| REQUIRED WORK |
Print the line that contains "False, similarity= pearson|" and every line after it through the last line of the records below, exactly as written and nothing else.

| THE DATA |
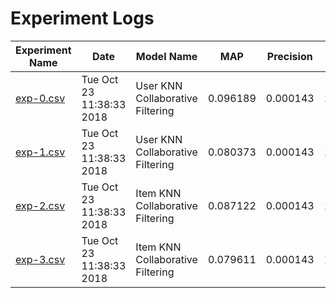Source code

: # Experiment Logs
| Experiment Name | Date | Model Name | MAP | Precision | Recall | Parameters |Submission|
|---              |---   |---         |---  |---        |---     |---         |---      |
|[exp-0.csv](experiments/exp-0.csv)|Tue Oct 23 11:38:33 2018|User KNN Collaborative Filtering |0.096189|0.000143|1.000000|sparse_weights= True, verbose= False, similarity= cosine|Yes|
|[exp-1.csv](experiments/exp-1.csv)|Tue Oct 23 11:38:33 2018|User KNN Collaborative Filtering |0.080373|0.000143|1.000000|sparse_weights= True, verbose= False, similarity= pearson|
|[exp-2.csv](experiments/exp-2.csv)|Tue Oct 23 11:38:33 2018|Item KNN Collaborative Filtering |0.087122|0.000143|1.000000|sparse_weights= True, verbose= False, similarity= cosine|
|[exp-3.csv](experiments/exp-3.csv)|Tue Oct 23 11:38:33 2018|Item KNN Collaborative Filtering |0.079611|0.000143|1.000000|sparse_weights= True, verbose= False, similarity= adjusted|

| TASK RESPONSE |
|[exp-1.csv](experiments/exp-1.csv)|Tue Oct 23 11:38:33 2018|User KNN Collaborative Filtering |0.080373|0.000143|1.000000|sparse_weights= True, verbose= False, similarity= pearson|
|[exp-2.csv](experiments/exp-2.csv)|Tue Oct 23 11:38:33 2018|Item KNN Collaborative Filtering |0.087122|0.000143|1.000000|sparse_weights= True, verbose= False, similarity= cosine|
|[exp-3.csv](experiments/exp-3.csv)|Tue Oct 23 11:38:33 2018|Item KNN Collaborative Filtering |0.079611|0.000143|1.000000|sparse_weights= True, verbose= False, similarity= adjusted|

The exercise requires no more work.